The classic Unix sort command handles all of these and more, but pulling text out of a browser, into a terminal, through sort, and back into the browser is enough friction that most people give up and live with unsorted lists. A web-based sorter removes the friction.
How It Works
The tool splits the input on newline characters, builds an array of lines, and applies the chosen comparator. Alphabetical uses the browser's Intl.Collator which respects locale-aware ordering — useful when your data contains accented characters or non-Latin scripts. Numerical sort parses each line as a float and falls back to string sort for non-numeric lines. Natural sort uses a tokenized comparison that treats digit runs as numbers, so item-2 comes before item-10. Length sort orders by character count.

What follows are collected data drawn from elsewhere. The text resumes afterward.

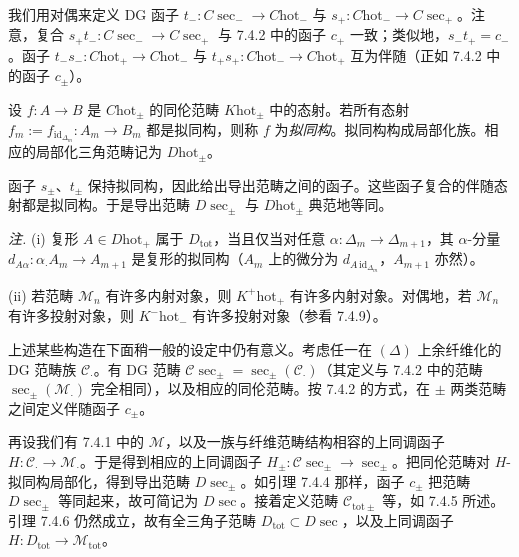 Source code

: 

我们用对偶来定义 DG 函子 $t_{-}:C\sec_{-}\to C\mathrm{hot}_{-}$ 与 $s_{+}:C\mathrm{hot}_{-}\to C\sec_{+}$。注意，复合 $s_{+}t_{-}:C\sec_{-}\to C\sec_{+}$ 与 7.4.2 中的函子 $c_{+}$ 一致；类似地，$s_{-}t_{+}=c_{-}$。函子 $t_{-}s_{-}:C\mathrm{hot}_{+}\to C\mathrm{hot}_{-}$ 与 $t_{+}s_{+}:C\mathrm{hot}_{-}\to C\mathrm{hot}_{+}$ 互为伴随（正如 7.4.2 中的函子 $c_{\pm}$）。

设 $f:A\to B$ 是 $C\mathrm{hot}_{\pm}$ 的同伦范畴 $K\mathrm{hot}_{\pm}$ 中的态射。若所有态射 $f_{m}:=f_{\mathrm{id}_{\Delta_{m}}}:A_{m}\to B_{m}$ 都是拟同构，则称 $f$ 为\emph{拟同构}。拟同构构成局部化族。相应的局部化三角范畴记为 $D\mathrm{hot}_{\pm}$。

函子 $s_{\pm}$、$t_{\pm}$ 保持拟同构，因此给出导出范畴之间的函子。这些函子复合的伴随态射都是拟同构。于是导出范畴 $D\sec_{\pm}$ 与 $D\mathrm{hot}_{\pm}$ 典范地等同。


\emph{注.} (i) 复形 $A\in D\mathrm{hot}_{+}$ 属于 $D_{\mathrm{tot}}$，当且仅当对任意 $\alpha:\Delta_{m}\to\Delta_{m+1}$，其 $\alpha$-分量 $d_{A\alpha}:\alpha_{\cdot}A_{m}\to A_{m+1}$ 是复形的拟同构（$A_{m}$ 上的微分为 $d_{A\,\mathrm{id}_{\Delta_{m}}}$，$A_{m+1}$ 亦然）。

(ii) 若范畴 $\mathcal{M}_{n}$ 有许多内射对象，则 $K^{+}\mathrm{hot}_{+}$ 有许多内射对象。对偶地，若 $\mathcal{M}_{n}$ 有许多投射对象，则 $K^{-}\mathrm{hot}_{-}$ 有许多投射对象（参看 7.4.9）。

 上述某些构造在下面稍一般的设定中仍有意义。考虑任一在 $(\Delta)$ 上余纤维化的 DG 范畴族 $\mathcal{C}_{\cdot}$。有 DG 范畴 $\mathcal{C}\sec_{\pm}=\sec_{\pm}(\mathcal{C}_{\cdot})$（其定义与 7.4.2 中的范畴 $\sec_{\pm}(\mathcal{M}_{\cdot})$ 完全相同），以及相应的同伦范畴。按 7.4.2 的方式，在 $\pm$ 两类范畴之间定义伴随函子 $c_{\pm}$。

再设我们有 7.4.1 中的 $\mathcal{M}$，以及一族与纤维范畴结构相容的上同调函子 $H:\mathcal{C}_{\cdot}\to\mathcal{M}_{\cdot}$。于是得到相应的上同调函子 $H_{\pm}:\mathcal{C}\sec_{\pm}\to\sec_{\pm}$。把同伦范畴对 $H$-拟同构局部化，得到导出范畴 $D\sec_{\pm}$。如引理 7.4.4 那样，函子 $c_{\pm}$ 把范畴 $D\sec_{\pm}$ 等同起来，故可简记为 $D\sec$。接着定义范畴 $\mathcal{C}_{\mathrm{tot}\pm}$ 等，如 7.4.5 所述。引理 7.4.6 仍然成立，故有全三角子范畴 $D_{\mathrm{tot}}\subset D\sec$，以及上同调函子 $H:D_{\mathrm{tot}}\to\mathcal{M}_{\mathrm{tot}}$。

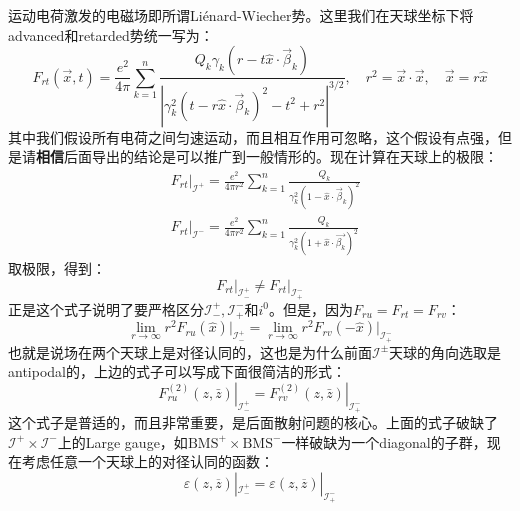 运动电荷激发的电磁场即所谓Li\'enard\mbox{-}Wiecher势\cite{Jackson1998ClassicalE3}。这里我们在天球坐标下将advanced和retarded势统一写为：
\begin{equation}
	F_{rt}(\vec{x},t)=\frac{e^2}{4\pi}\sum_{k=1}^n\frac{Q_k\gamma_k\left(r-t\hat{x}\cdot\vec{\beta}_k\right)}{\left|\gamma_k^2\left(t-r\hat{x}\cdot\vec{\beta}_k\right)^2-t^2+r^2\right|^{3/2}},\quad r^2=\vec{x}\cdot\vec{x},\quad\vec{x}=r\hat{x}
\end{equation}
其中我们假设所有电荷之间匀速运动，而且相互作用可忽略，这个假设有点强，但是请\textbf{相信}后面导出的结论是可以推广到一般情形的。现在计算在天球上的极限：
\begin{equation}
	\begin{aligned}
		&\left.F_{rt}\right|_{\mathcal{I}^{+}}=\frac{e^{2}}{4\pi r^{2}}\sum_{k=1}^{n}\frac{Q_{k}}{\gamma_{k}^{2}(1-\hat{x}\cdot\vec{\beta}_{k})^{2}}\\
		&\left.F_{rt}\right|_{\mathcal{I}^{-}}=\frac{e^{2}}{4\pi r^{2}}\sum_{k=1}^{n}\frac{Q_{k}}{\gamma_{k}^{2}(1+\hat{x}\cdot\vec{\beta_{k}})^{2}}
	\end{aligned}
\end{equation}
取极限，得到：
\begin{equation}
	\boxed{
	\left.F_{rt}\right|_{\mathcal{I}^{+}_-}\neq \left.F_{rt}\right|_{\mathcal{I}^{-}_+}}
\end{equation}
正是这个式子说明了要严格区分$\mathcal{I}^{+}_-,\mathcal{I}^{-}_{+}$和$i^0$。但是，因为$F_{ru}=F_{rt}=F_{rv}$：
\begin{equation}
	\boxed{
		\lim\limits_{r\to\infty}r^2F_{ru}(\hat{x})\Big|_{\mathcal{I}_{-}^+}=\lim\limits_{r\to\infty}r^2F_{rv}(-\hat{x})\Big|_{\mathcal{I}_{+}^-}
	}
\end{equation}
也就是说场在两个天球上是对径认同的，这也是为什么前面$\mathcal{I}^{\pm}$天球的角向选取是antipodal的，上边的式子可以写成下面很简洁的形式：
\begin{equation}\label{24.12}
	\boxed{
	\left.F_{ru}^{(2)}(z,\bar z)\right|_{\mathcal{I}^{+}_-}=\left.F_{rv}^{(2)}(z,\bar z)\right|_{\mathcal{I}^{-}_+}
	}
\end{equation}
这个式子是普适的，而且非常重要，是后面散射问题的核心。上面的式子破缺了$\mathcal{I}^+\times\mathcal{I}^-$上的Large gauge，如$\mathrm{BMS}^+\times \mathrm{BMS}^-$一样破缺为一个diagonal的子群，现在考虑任意一个天球上的对径认同的函数：
\begin{equation}
	\varepsilon(z,\overline{z})|_{\mathcal{I}_{-}^{+}}=\varepsilon(z,\overline{z})|_{\mathcal{I}_{+}^{-}}
\end{equation}
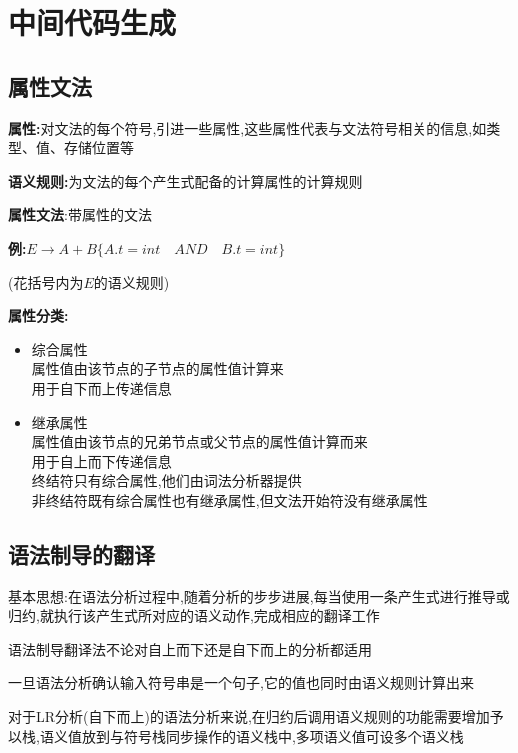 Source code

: \documentclass[UTF8,a4paper]{ctexart}
\begin{document}
 \section{中间代码生成}
 \subsection{属性文法}
 \textbf{属性:}对文法的每个符号,引进一些属性,这些属性代表与文法符号相关的信息,如类型、值、存储位置等

 \textbf{语义规则:}为文法的每个产生式配备的计算属性的计算规则

 \textbf{属性文法}:带属性的文法

 \textbf{例:}$E\to A + B \{A.t = int \quad AND \quad B.t = int\}$

 (花括号内为$E$的语义规则)

 \textbf{属性分类:}
 \begin{itemize}
  \item 综合属性\\
        属性值由该节点的子节点的属性值计算来\\
        用于自下而上传递信息
  \item 继承属性\\
        属性值由该节点的兄弟节点或父节点的属性值计算而来\\
        用于自上而下传递信息\\
        终结符只有综合属性,他们由词法分析器提供\\
        非终结符既有综合属性也有继承属性,但文法开始符没有继承属性
 \end{itemize}

 \subsection{语法制导的翻译}
 基本思想:在语法分析过程中,随着分析的步步进展,每当使用一条产生式进行推导或归约,就执行该产生式所对应的语义动作,完成相应的翻译工作

 语法制导翻译法不论对自上而下还是自下而上的分析都适用

 一旦语法分析确认输入符号串是一个句子,它的值也同时由语义规则计算出来

 对于LR分析(自下而上)的语法分析来说,在归约后调用语义规则的功能需要增加予以栈,语义值放到与符号栈同步操作的语义栈中,多项语义值可设多个语义栈
\end{document}
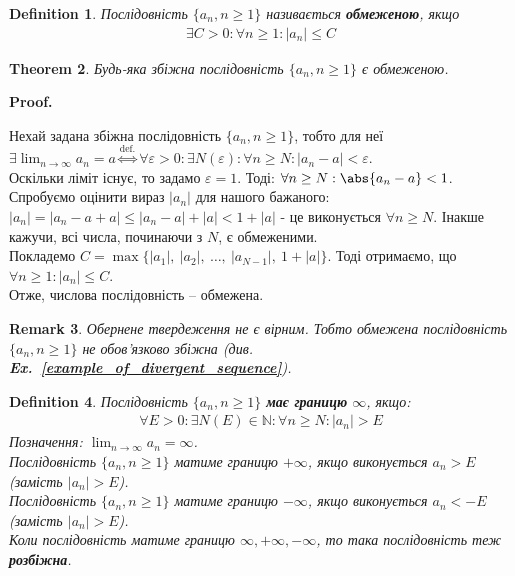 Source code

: \documentclass[a4paper, 14pt]{article}
\makeatletter
\def\qed{$\blacksquare$}
\theoremstyle{theoremdd}
\newtheorem{theorem}{Theorem}[subsection]
\theoremstyle{theoremdd}
\newtheorem{definition}[theorem]{Definition}
\theoremstyle{theoremdd}
\theoremstyle{theoremdd}
\theoremstyle{theoremdd}
\theoremstyle{theoremdd}
\newtheorem{remark}[theorem]{Remark}
\theoremstyle{theoremdd}
\theoremstyle{theoremdd}
\renewenvironment{proof}[1][Proof.\\]{\par
\pushQED{\hfill \qed}%
\normalfont \topsep6\p@\@plus6\p@\relax
\trivlist
\item\relax
{\bfseries
#1\@addpunct{.}}\hspace\labelsep\ignorespaces
}{%
\popQED\endtrivlist\@endpefalse
}
\newcommand\exref[1]{\textbf{Ex.~\ref{#1}}}
\makeatother
\begin{document}
	\begin{definition}
	Послідовність $\{a_n, n \geq 1\}$ називається \textbf{обмеженою}, якщо
	\begin{align*}
	\exists C>0: \forall n \geq 1: |a_n|\leq C
	\end{align*}
	\end{definition}
	
	\begin{theorem}
	Будь-яка збіжна послідовність $\{a_n, n \geq 1\}$ є обмеженою.
	\end{theorem}
	
	\begin{proof}
	Нехай задана збіжна послідовність $\{a_n, n \geq 1\}$, тобто для неї\\ $\displaystyle \exists \lim_{n \to \infty} a_n = a \overset{\textrm{def.}}{\iff}\forall \varepsilon > 0: \exists N(\varepsilon): \forall n \geq N: |a_n-a| < \varepsilon$.\\
	Оскільки ліміт існує, то задамо $\varepsilon = 1$. Тоді: $\forall n \geq N: \abs{a_n-a}<1$.\\
	Спробуємо оцінити вираз $|a_n|$ для нашого бажаного:\\
	$|a_n| = |a_n - a + a| \leq |a_n-a|+|a| < 1 + |a|$ - це виконується $\forall n \geq N$. Інакше кажучи, всі числа, починаючи з $N$, є обмеженими.\\
	Покладемо $C=\max\{|a_1|, \ |a_2|, \ \ldots, \ |a_{N-1}|, \ 1+|a|\}$. Тоді отримаємо, що $\forall n\geq1: |a_n|\leq C$. \\ 
	Отже, числова послідовність -- обмежена.
	\end{proof}
	
	\begin{remark}
	Обернене твердеження не є вірним. Тобто обмежена послідовність $\{a_n, n \geq 1\}$ не обов'язково збіжна (див. \exref{example_of_divergent_sequence}).
	\end{remark}
	
	\begin{definition}
	Послідовність $\{a_n, n \geq 1\}$ \textbf{має границю} $\infty$, якщо: 			\begin{align*}
	\forall E>0: \exists N(E) \in \mathbb{N}: \forall n \geq N: |a_n|>E
	\end{align*}
	Позначення: $\displaystyle\lim_{n \to \infty} a_n = \infty$.\\
	Послідовність $\{a_n, n \geq 1\}$ матиме границю $+\infty$, якщо виконується $a_n > E$ (замість $|a_n| > E$).\\
	Послідовність $\{a_n, n \geq 1\}$ матиме границю $-\infty$, якщо виконується $a_n < -E$ (замість $|a_n| > E$).\\
	Коли послідовність матиме границю $\infty, +\infty,-\infty$, то така послідовність теж \textbf{розбіжна}.
	\end{definition}
	
\end{document}
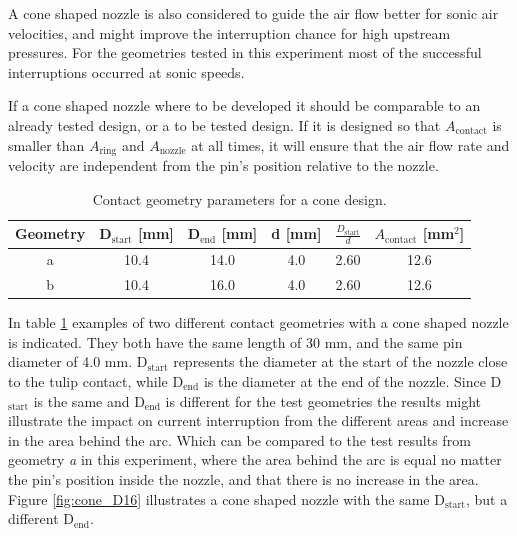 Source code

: \documentclass[10pt,a4paper,twoside]{article}
\begin{document}
A cone shaped nozzle is also considered to guide the air flow better for sonic air velocities, and might improve the interruption chance for high upstream pressures. For the geometries tested in this experiment most of the successful interruptions occurred at sonic speeds.

If a cone shaped nozzle where to be developed it should be comparable to an already tested design, or a to be tested design. If it is designed so that $A_\mathrm{{contact}}$ is smaller than $A_\mathrm{{ring}}$ and $A_\mathrm{{nozzle}}$ at all times, it will ensure that the air flow rate and velocity are independent from the pin's position relative to the nozzle. 

\begin{table}[H]
\center
\caption{Contact geometry parameters for a cone design.}
 \begin{tabular}{|c|c|c|c|c|c|}
\hline 
Geometry & D$_\mathrm{{start}}$ [mm]& D$_\mathrm{{end}}$ [mm] & d [mm] & $\frac{D_\mathrm{{start}}}{d}$ & $A_\mathrm{{contact}}$ [mm$^2$] \\ 
\hline 
a & 10.4 & 14.0 & 4.0 & 2.60 & 12.6  \\ 
\hline 
b & 10.4 & 16.0 & 4.0 & 2.60 & 12.6  \\ 
\hline 
\end{tabular} 
\label{tab:contGeoParaCone}
\end{table}

In table \ref{tab:contGeoParaCone} examples of two different contact geometries with a cone shaped nozzle is indicated. They both have the same length of 30 mm, and the same pin diameter of 4.0 mm. D$_\mathrm{{start}}$ represents the diameter at the start of the nozzle close to the tulip contact, while D$_\mathrm{{end}}$ is the diameter at the end of the nozzle. Since D$_\mathrm{{start}}$ is the same and D$_\mathrm{{end}}$ is different for the test geometries the results might illustrate the impact on current interruption from the different areas and increase in the area behind the arc. Which can be compared to the test results from geometry \textit{a} in this experiment, where the area behind the arc is equal no matter the pin's position inside the nozzle, and that there is no increase in the area. Figure \ref{fig:cone_D16} illustrates a cone shaped nozzle with the same  D$_\mathrm{{start}}$, but a different D$_\mathrm{{end}}$. 
\end{document}
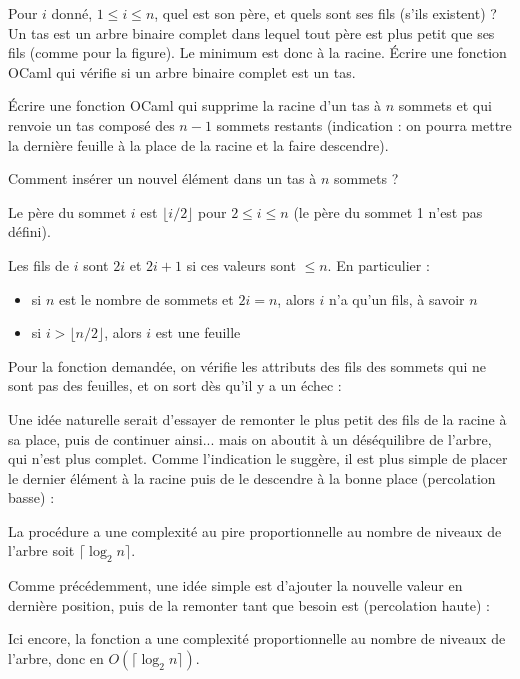 \Q
Pour $i$ donné, $1 \leq i \leq n$, quel est son père, et quels sont ses fils (s'ils existent) ? Un tas est un arbre binaire complet dans lequel tout père est plus petit que ses fils (comme pour la figure). Le minimum est donc à la racine. Écrire une fonction OCaml qui vérifie si un arbre binaire complet est un tas.

\Q
Écrire une fonction OCaml qui supprime la racine d'un tas à $n$ sommets et qui renvoie un tas composé des $n-1$ sommets restants (indication : on pourra mettre la dernière feuille à la place de la racine et la faire descendre).

\Q
Comment insérer un nouvel élément dans un tas à $n$ sommets ?

\Corrige

\Q
Le père du sommet $i$ est $\lfloor i/2 \rfloor$ pour $2 \leq i \leq n$ (le père du sommet 1 n'est pas défini).
\smallskip

Les fils de $i$ sont $2i$ et $2i+1$ si ces valeurs sont $\leq n$. En particulier :
\begin{itemize}
    \item si $n$ est le nombre de sommets et $2i=n$, alors $i$ n'a qu'un fils, à savoir $n$
    \item si $i>\lfloor n/2 \rfloor$, alors $i$ est une feuille
\end{itemize}
Pour la fonction demandée, on vérifie les attributs des fils des sommets qui ne sont pas des feuilles, et on sort dès qu'il y a un échec :



\Q
Une idée naturelle serait d'essayer de remonter le plus petit des fils de la racine à sa place, puis de continuer ainsi... mais on aboutit à un déséquilibre de l'arbre, qui n'est plus complet. Comme l'indication le suggère, il est plus simple de placer le dernier élément à la racine puis de le descendre à la bonne place (percolation basse) :



La procédure a une complexité au pire proportionnelle au nombre de niveaux de l'arbre soit $\lceil \log_2n\rceil$.

\Q
Comme précédemment, une idée simple est d'ajouter la nouvelle valeur en dernière position, puis de la remonter tant que besoin est (percolation haute) :



Ici encore, la fonction a une complexité proportionnelle au nombre de niveaux de l'arbre, donc en $O(\lceil \log_2n \rceil)$.
\medskip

Random shuffle uses the Fisher-Yates algorithm seeded with crypto.getRandomValues(), which is the same source the UUID generator uses. The result is statistically uniform, which matters if you're using the sort to randomize survey question order, draw a sample, or pick a winner from a list of entries.
Common Use Cases
Alphabetizing a list of names before importing into a CRM. Sorting log entries by timestamp prefix to spot the chronological gap. Putting CSS class names in alphabetical order so the diff shows actual changes, not rearrangements. Generating a random play order for a music queue. Ordering URLs before passing them to a sitemap generator. Putting a glossary in order before publishing.
How We Compare
VS Code, Sublime Text, and most modern editors have a sort-lines command built in (in VS Code it's the Command Palette's Sort Lines Ascending). For one-offs outside an editor — or for the natural-sort and length-sort options that most editors don't ship with — a web tool is faster. Spreadsheet apps will sort a column, but require getting the data into the spreadsheet first. This tool handles plain text directly, runs entirely in the browser, and works on lists from a few lines to tens of thousands.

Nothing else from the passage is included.